- Source texts of formatted documents -
——————————

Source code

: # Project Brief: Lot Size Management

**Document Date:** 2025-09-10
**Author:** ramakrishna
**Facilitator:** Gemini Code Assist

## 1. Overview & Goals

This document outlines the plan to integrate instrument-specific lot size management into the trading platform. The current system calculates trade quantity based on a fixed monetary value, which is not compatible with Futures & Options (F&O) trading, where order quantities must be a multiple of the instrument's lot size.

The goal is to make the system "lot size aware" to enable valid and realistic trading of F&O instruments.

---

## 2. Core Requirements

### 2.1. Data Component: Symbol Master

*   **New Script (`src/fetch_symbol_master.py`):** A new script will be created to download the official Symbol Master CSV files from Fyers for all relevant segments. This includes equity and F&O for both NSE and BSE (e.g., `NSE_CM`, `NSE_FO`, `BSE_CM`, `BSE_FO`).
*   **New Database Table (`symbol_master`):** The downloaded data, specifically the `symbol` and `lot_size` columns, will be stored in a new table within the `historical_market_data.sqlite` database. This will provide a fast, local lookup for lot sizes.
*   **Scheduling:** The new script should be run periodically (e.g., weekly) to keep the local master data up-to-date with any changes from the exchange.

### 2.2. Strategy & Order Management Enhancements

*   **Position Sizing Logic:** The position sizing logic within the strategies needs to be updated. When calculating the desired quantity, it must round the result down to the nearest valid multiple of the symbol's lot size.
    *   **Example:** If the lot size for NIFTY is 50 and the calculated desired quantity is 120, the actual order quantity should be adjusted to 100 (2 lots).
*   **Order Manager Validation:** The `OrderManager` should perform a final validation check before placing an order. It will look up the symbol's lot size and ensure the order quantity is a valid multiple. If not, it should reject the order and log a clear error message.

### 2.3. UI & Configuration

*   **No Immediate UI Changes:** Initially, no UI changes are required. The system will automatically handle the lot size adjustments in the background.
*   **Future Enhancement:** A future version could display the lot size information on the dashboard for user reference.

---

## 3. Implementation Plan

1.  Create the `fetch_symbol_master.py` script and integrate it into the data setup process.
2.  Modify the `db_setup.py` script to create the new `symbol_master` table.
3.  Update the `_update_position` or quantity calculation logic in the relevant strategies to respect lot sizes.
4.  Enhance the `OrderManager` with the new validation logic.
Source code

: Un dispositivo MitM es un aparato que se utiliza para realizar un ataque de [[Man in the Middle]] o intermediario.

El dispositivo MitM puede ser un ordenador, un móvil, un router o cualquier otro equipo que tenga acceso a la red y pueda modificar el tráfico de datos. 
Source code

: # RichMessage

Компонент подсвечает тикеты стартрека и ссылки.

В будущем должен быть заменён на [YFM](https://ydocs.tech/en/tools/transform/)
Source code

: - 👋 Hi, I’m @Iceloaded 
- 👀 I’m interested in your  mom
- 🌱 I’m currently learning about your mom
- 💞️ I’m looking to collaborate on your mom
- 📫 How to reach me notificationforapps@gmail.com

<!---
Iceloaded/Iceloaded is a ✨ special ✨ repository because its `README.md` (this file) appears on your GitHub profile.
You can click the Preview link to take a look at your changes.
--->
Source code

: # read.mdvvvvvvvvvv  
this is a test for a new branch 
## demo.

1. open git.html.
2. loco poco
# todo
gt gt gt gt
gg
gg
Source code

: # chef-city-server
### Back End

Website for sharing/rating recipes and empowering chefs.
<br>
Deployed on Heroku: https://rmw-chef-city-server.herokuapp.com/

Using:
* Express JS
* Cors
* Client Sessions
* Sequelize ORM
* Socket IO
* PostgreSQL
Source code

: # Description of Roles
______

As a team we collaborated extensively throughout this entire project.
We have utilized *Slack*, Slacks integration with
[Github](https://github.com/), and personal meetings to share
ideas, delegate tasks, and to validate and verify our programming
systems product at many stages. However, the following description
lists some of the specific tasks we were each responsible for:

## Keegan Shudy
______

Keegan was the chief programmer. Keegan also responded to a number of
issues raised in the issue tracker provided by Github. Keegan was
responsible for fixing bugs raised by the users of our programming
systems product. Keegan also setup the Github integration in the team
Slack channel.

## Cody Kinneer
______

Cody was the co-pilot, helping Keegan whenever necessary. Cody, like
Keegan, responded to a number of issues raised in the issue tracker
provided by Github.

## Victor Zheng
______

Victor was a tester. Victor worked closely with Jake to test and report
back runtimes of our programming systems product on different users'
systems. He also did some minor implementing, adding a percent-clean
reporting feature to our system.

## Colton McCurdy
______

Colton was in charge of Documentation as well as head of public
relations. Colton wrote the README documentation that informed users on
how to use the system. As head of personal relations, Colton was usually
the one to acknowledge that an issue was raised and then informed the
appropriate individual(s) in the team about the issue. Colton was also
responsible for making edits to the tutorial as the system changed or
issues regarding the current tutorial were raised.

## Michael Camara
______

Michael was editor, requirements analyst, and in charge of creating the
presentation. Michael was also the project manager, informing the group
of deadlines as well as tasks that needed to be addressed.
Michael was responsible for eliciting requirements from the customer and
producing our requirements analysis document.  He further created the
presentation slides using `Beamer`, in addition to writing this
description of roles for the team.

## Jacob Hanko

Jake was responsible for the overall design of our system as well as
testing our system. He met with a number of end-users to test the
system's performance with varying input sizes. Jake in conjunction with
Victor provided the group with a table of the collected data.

——————————

- The problem -
The full set of entries has to be duplicated precisely.

- Solution for this problem -
Source code

: # Project Brief: Lot Size Management

**Document Date:** 2025-09-10
**Author:** ramakrishna
**Facilitator:** Gemini Code Assist

## 1. Overview & Goals

This document outlines the plan to integrate instrument-specific lot size management into the trading platform. The current system calculates trade quantity based on a fixed monetary value, which is not compatible with Futures & Options (F&O) trading, where order quantities must be a multiple of the instrument's lot size.

The goal is to make the system "lot size aware" to enable valid and realistic trading of F&O instruments.

---

## 2. Core Requirements

### 2.1. Data Component: Symbol Master

*   **New Script (`src/fetch_symbol_master.py`):** A new script will be created to download the official Symbol Master CSV files from Fyers for all relevant segments. This includes equity and F&O for both NSE and BSE (e.g., `NSE_CM`, `NSE_FO`, `BSE_CM`, `BSE_FO`).
*   **New Database Table (`symbol_master`):** The downloaded data, specifically the `symbol` and `lot_size` columns, will be stored in a new table within the `historical_market_data.sqlite` database. This will provide a fast, local lookup for lot sizes.
*   **Scheduling:** The new script should be run periodically (e.g., weekly) to keep the local master data up-to-date with any changes from the exchange.

### 2.2. Strategy & Order Management Enhancements

*   **Position Sizing Logic:** The position sizing logic within the strategies needs to be updated. When calculating the desired quantity, it must round the result down to the nearest valid multiple of the symbol's lot size.
    *   **Example:** If the lot size for NIFTY is 50 and the calculated desired quantity is 120, the actual order quantity should be adjusted to 100 (2 lots).
*   **Order Manager Validation:** The `OrderManager` should perform a final validation check before placing an order. It will look up the symbol's lot size and ensure the order quantity is a valid multiple. If not, it should reject the order and log a clear error message.

### 2.3. UI & Configuration

*   **No Immediate UI Changes:** Initially, no UI changes are required. The system will automatically handle the lot size adjustments in the background.
*   **Future Enhancement:** A future version could display the lot size information on the dashboard for user reference.

---

## 3. Implementation Plan

1.  Create the `fetch_symbol_master.py` script and integrate it into the data setup process.
2.  Modify the `db_setup.py` script to create the new `symbol_master` table.
3.  Update the `_update_position` or quantity calculation logic in the relevant strategies to respect lot sizes.
4.  Enhance the `OrderManager` with the new validation logic.
Source code

: Un dispositivo MitM es un aparato que se utiliza para realizar un ataque de [[Man in the Middle]] o intermediario.

El dispositivo MitM puede ser un ordenador, un móvil, un router o cualquier otro equipo que tenga acceso a la red y pueda modificar el tráfico de datos. 
Source code

: # RichMessage

Компонент подсвечает тикеты стартрека и ссылки.

В будущем должен быть заменён на [YFM](https://ydocs.tech/en/tools/transform/)
Source code

: - 👋 Hi, I’m @Iceloaded 
- 👀 I’m interested in your  mom
- 🌱 I’m currently learning about your mom
- 💞️ I’m looking to collaborate on your mom
- 📫 How to reach me notificationforapps@gmail.com

<!---
Iceloaded/Iceloaded is a ✨ special ✨ repository because its `README.md` (this file) appears on your GitHub profile.
You can click the Preview link to take a look at your changes.
--->
Source code

: # read.mdvvvvvvvvvv  
this is a test for a new branch 
## demo.

1. open git.html.
2. loco poco
# todo
gt gt gt gt
gg
gg
Source code

: # chef-city-server
### Back End

Website for sharing/rating recipes and empowering chefs.
<br>
Deployed on Heroku: https://rmw-chef-city-server.herokuapp.com/

Using:
* Express JS
* Cors
* Client Sessions
* Sequelize ORM
* Socket IO
* PostgreSQL
Source code

: # Description of Roles
______

As a team we collaborated extensively throughout this entire project.
We have utilized *Slack*, Slacks integration with
[Github](https://github.com/), and personal meetings to share
ideas, delegate tasks, and to validate and verify our programming
systems product at many stages. However, the following description
lists some of the specific tasks we were each responsible for:

## Keegan Shudy
______

Keegan was the chief programmer. Keegan also responded to a number of
issues raised in the issue tracker provided by Github. Keegan was
responsible for fixing bugs raised by the users of our programming
systems product. Keegan also setup the Github integration in the team
Slack channel.

## Cody Kinneer
______

Cody was the co-pilot, helping Keegan whenever necessary. Cody, like
Keegan, responded to a number of issues raised in the issue tracker
provided by Github.

## Victor Zheng
______

Victor was a tester. Victor worked closely with Jake to test and report
back runtimes of our programming systems product on different users'
systems. He also did some minor implementing, adding a percent-clean
reporting feature to our system.

## Colton McCurdy
______

Colton was in charge of Documentation as well as head of public
relations. Colton wrote the README documentation that informed users on
how to use the system. As head of personal relations, Colton was usually
the one to acknowledge that an issue was raised and then informed the
appropriate individual(s) in the team about the issue. Colton was also
responsible for making edits to the tutorial as the system changed or
issues regarding the current tutorial were raised.

## Michael Camara
______

Michael was editor, requirements analyst, and in charge of creating the
presentation. Michael was also the project manager, informing the group
of deadlines as well as tasks that needed to be addressed.
Michael was responsible for eliciting requirements from the customer and
producing our requirements analysis document.  He further created the
presentation slides using `Beamer`, in addition to writing this
description of roles for the team.

## Jacob Hanko

Jake was responsible for the overall design of our system as well as
testing our system. He met with a number of end-users to test the
system's performance with varying input sizes. Jake in conjunction with
Victor provided the group with a table of the collected data.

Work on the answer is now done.